The second subtest, sentence comprehension contains 50 items that have a sentence with a blank, and the participant provides their answer verbally. The starting point for this subtest is dependent upon their raw score on the word reading subtest, making it important for sentence comprehension to be administered after word reading. For all items on the sentence comprehension subtest a score of one is given for each correct answer which translates to a final raw score for sentence comprehension. The third subtest, spelling contains two parts, letter writing and spelling.
Part one asks the participant to write their name, and then write 13 letters that are given to them verbally. A maximum of two points are given for any two correct letters written in the name and a one point is given for each correctly written letter for a total of 15 points in letter writing. Part two asks the participant to spell different words that are also given verbally and contains 42 items. One point is given for each word spelled correctly for a total of 42 possible points in spelling. Scores from part one and two are combined to provide a spelling raw score.

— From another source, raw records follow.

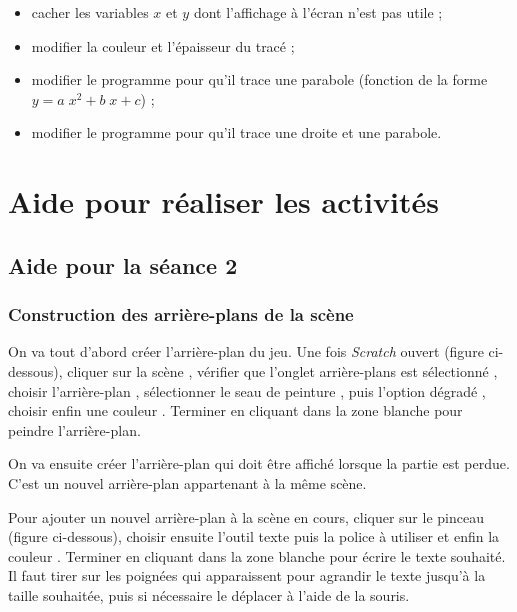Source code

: \begin{itemize}
\item cacher les variables $x$ et $y$ dont l'affichage à l'écran n'est pas utile ;
\item modifier la couleur et l'épaisseur du tracé ; 
\item modifier le programme pour qu'il trace une parabole (fonction de la forme $y=a \; x^2 + b \; x + c$) ;
\item modifier le programme pour qu'il trace une droite et une parabole. 
\end{itemize}


\newpage

\section{Aide pour réaliser les activités}

\subsection{Aide pour la séance 2}\label{aide_seanceScratch2}

\subsubsection{Construction des arrière-plans de la scène}

On va tout d'abord créer l'arrière-plan du jeu. Une fois \emph{Scratch} ouvert (figure ci-dessous), cliquer sur la scène , vérifier que l'onglet arrière-plans est sélectionné , choisir l'arrière-plan  , sélectionner le seau de peinture , puis l'option dégradé , choisir enfin une couleur . Terminer en cliquant dans la zone blanche pour peindre l'arrière-plan.

	      
On va ensuite créer l'arrière-plan qui doit être affiché lorsque la partie est perdue. C'est un nouvel arrière-plan appartenant à la même scène.

Pour ajouter un nouvel arrière-plan à la scène en cours, cliquer sur le pinceau  (figure ci-dessous), choisir ensuite l'outil texte  puis la police à utiliser  et enfin la couleur . Terminer en cliquant dans la zone blanche pour écrire le texte souhaité. Il faut tirer sur les poignées qui apparaissent pour agrandir le texte jusqu'à la taille souhaitée, puis si nécessaire le déplacer à l'aide de la souris.

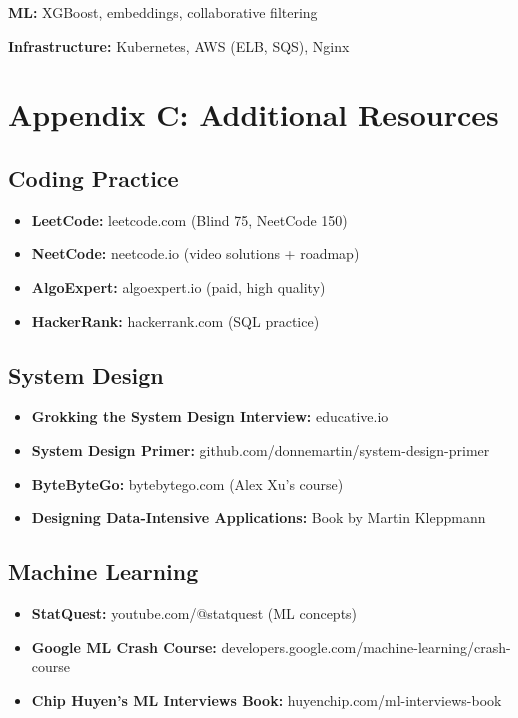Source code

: \documentclass[11pt,letterpaper]{article}
\begin{document}
\textbf{ML:} XGBoost, embeddings, collaborative filtering

\textbf{Infrastructure:} Kubernetes, AWS (ELB, SQS), Nginx

\section{Appendix C: Additional Resources}

\subsection{Coding Practice}

\begin{itemize}
    \item \textbf{LeetCode:} leetcode.com (Blind 75, NeetCode 150)
    \item \textbf{NeetCode:} neetcode.io (video solutions + roadmap)
    \item \textbf{AlgoExpert:} algoexpert.io (paid, high quality)
    \item \textbf{HackerRank:} hackerrank.com (SQL practice)
\end{itemize}

\subsection{System Design}

\begin{itemize}
    \item \textbf{Grokking the System Design Interview:} educative.io
    \item \textbf{System Design Primer:} github.com/donnemartin/system-design-primer
    \item \textbf{ByteByteGo:} bytebytego.com (Alex Xu's course)
    \item \textbf{Designing Data-Intensive Applications:} Book by Martin Kleppmann
\end{itemize}

\subsection{Machine Learning}

\begin{itemize}
    \item \textbf{StatQuest:} youtube.com/@statquest (ML concepts)
    \item \textbf{Google ML Crash Course:} developers.google.com/machine-learning/crash-course
    \item \textbf{Chip Huyen's ML Interviews Book:} huyenchip.com/ml-interviews-book
\end{itemize}
\end{document}
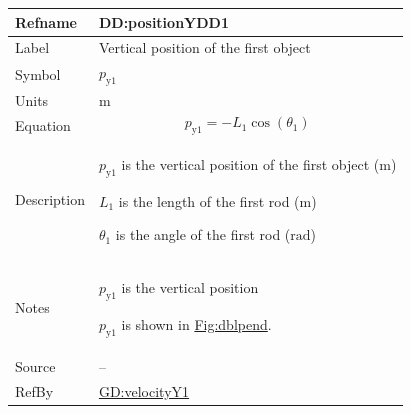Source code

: \documentclass[12pt]{article}
\begin{document}
\begin{minipage}{\textwidth}
\begin{tabular}{>{\raggedright}p{}>{\raggedright\arraybackslash}p{}}
\toprule \textbf{Refname} & \textbf{DD:positionYDD1}
\label{DD:positionYDD1}
\\ \midrule
Label & Vertical position of the first object
        
\\ \midrule
Symbol & ${p_{\text{y}1}}$
         
\\ \midrule
Units & ${\text{m}}$
        
\\ \midrule
Equation & \begin{displaymath}
           {p_{\text{y}1}}=-{L_{1}} \cos\left({θ_{1}}\right)
           \end{displaymath}
\\ \midrule
Description & \begin{symbDescription}
              \item{${p_{\text{y}1}}$ is the vertical position of the first object (${\text{m}}$)}
              \item{${L_{1}}$ is the length of the first rod (${\text{m}}$)}
              \item{${θ_{1}}$ is the angle of the first rod (${\text{rad}}$)}
              \end{symbDescription}
\\ \midrule
Notes & ${p_{\text{y}1}}$ is the vertical position
        
        ${p_{\text{y}1}}$ is shown in \hyperref[Figure:dblpend]{Fig:dblpend}.
        
\\ \midrule
Source & --
         
\\ \midrule
RefBy & \hyperref[GD:velocityY1]{GD:velocityY1}
        
\\ \bottomrule
\end{tabular}
\end{minipage}
\vspace{\baselineskip}
\noindent
\end{document}
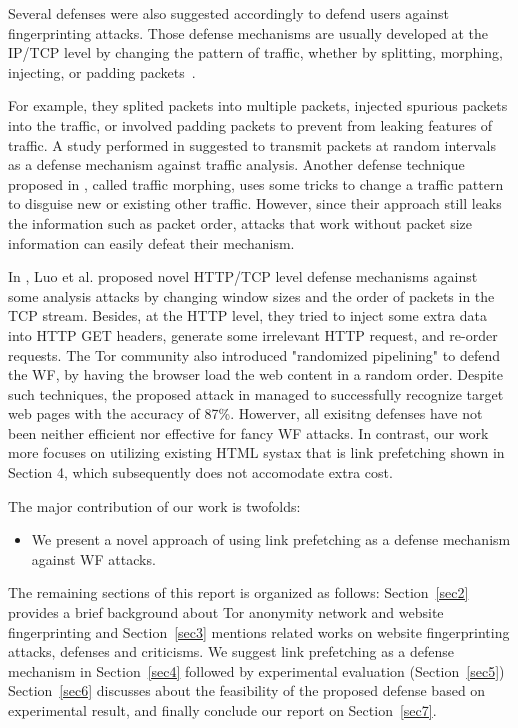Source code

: Several defenses were also suggested accordingly to defend users against fingerprinting attacks.
Those defense mechanisms are usually developed at the IP/TCP level by changing the pattern of traffic, whether by splitting, morphing, injecting, or padding packets~\cite{luo2011, }.

For example, they splited packets into multiple packets, injected spurious packets into the traffic, or involved  padding packets to prevent from leaking features of traffic.
A study performed in \cite{fu2003} suggested to transmit packets at random intervals as a defense mechanism against traffic analysis.
Another defense technique proposed in \cite{wright2009}, called traffic morphing, uses some tricks to change a traffic pattern to disguise new or existing other traffic.
However, since their approach still leaks the information such as packet order, attacks that work without packet size information can easily defeat their mechanism.

In \cite{luo2011}, Luo et al. proposed novel HTTP/TCP level defense mechanisms against some analysis attacks by changing window sizes and the order of packets in the TCP stream.
Besides, at the HTTP level, they tried to inject some extra data into HTTP GET headers, generate some irrelevant HTTP request, and re-order requests.
The Tor community also introduced "randomized pipelining" \cite{perry11} to defend the WF, by having the browser load the web content in a random order.
Despite such techniques, the proposed attack in \cite{cai2012touching} managed to successfully recognize target web pages with the accuracy of 87\%. 
Howerver, all exisitng defenses have not been neither efficient nor effective for fancy WF attacks. %
In contrast, our work more focuses on utilizing existing HTML systax that is link prefetching shown in Section 4, which subsequently does not accomodate extra cost.



The major contribution of our work is twofolds:
\begin{itemize}
\item
We present a novel approach of using link prefetching as a defense mechanism against WF attacks.
\end{itemize}

The remaining sections of this report is organized as follows: Section~\ref{sec2} provides a brief background about Tor anonymity network and website fingerprinting and Section~\ref{sec3} mentions related works on website fingerprinting attacks, defenses and criticisms.
We suggest link prefetching as a defense mechanism in Section~\ref{sec4} followed by experimental evaluation (Section~\ref{sec5})
Section~\ref{sec6} discusses about the feasibility of the proposed defense based on experimental result, and finally conclude our report on Section~\ref{sec7}.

The fourth subtest, math computation contains two parts, oral math and math computation. Part one asks the participant to answer math problems orally and contains 15 items. Part two contains 40 math problems with a time limit of 15 minutes. The oral raw score and math computation raw score are combined to give the math computation total raw score. Practical Evaluation The WRAT 4 is a test that can be given in a relatively short amount of time and is easy to administer. The test only has four subtests with straight forward directions.
To administer the WRAT 4 a trained assessment specialist must meet the guidelines stated in Standard 12. 1 of the Standards for Educational and Psychological Testing (Wilkinson & Robertson, 2006). A paraprofessional may also qualify to administer this test with sufficient training. Both forms, green and blue, seem to be easily interchanged and are designed well enough for the participant and administrator to understand. The place marker is a useful material, and almost necessary with the majority of test items in close proximity to one another. The WRAT 4 has a simple scoring system where a correct answer is clearly defined.
There is not much ambiguity to the scoring. The test also seems to have good face validity as in it appears to be measuring basic academic skills. It contains items that seem to be clearly measuring reading, writing, and mathematical skills. However, the test is designed to be used for people ages 5-94, making interpretation of the results difficult. Technical Evaluation Norms Standardization of the WRAT 4 was compared to information in the U. S. census in 2001 concerning gender, race/ethnicity, educational attainment, and geographic region (Wilkinson & Robertson, 2006).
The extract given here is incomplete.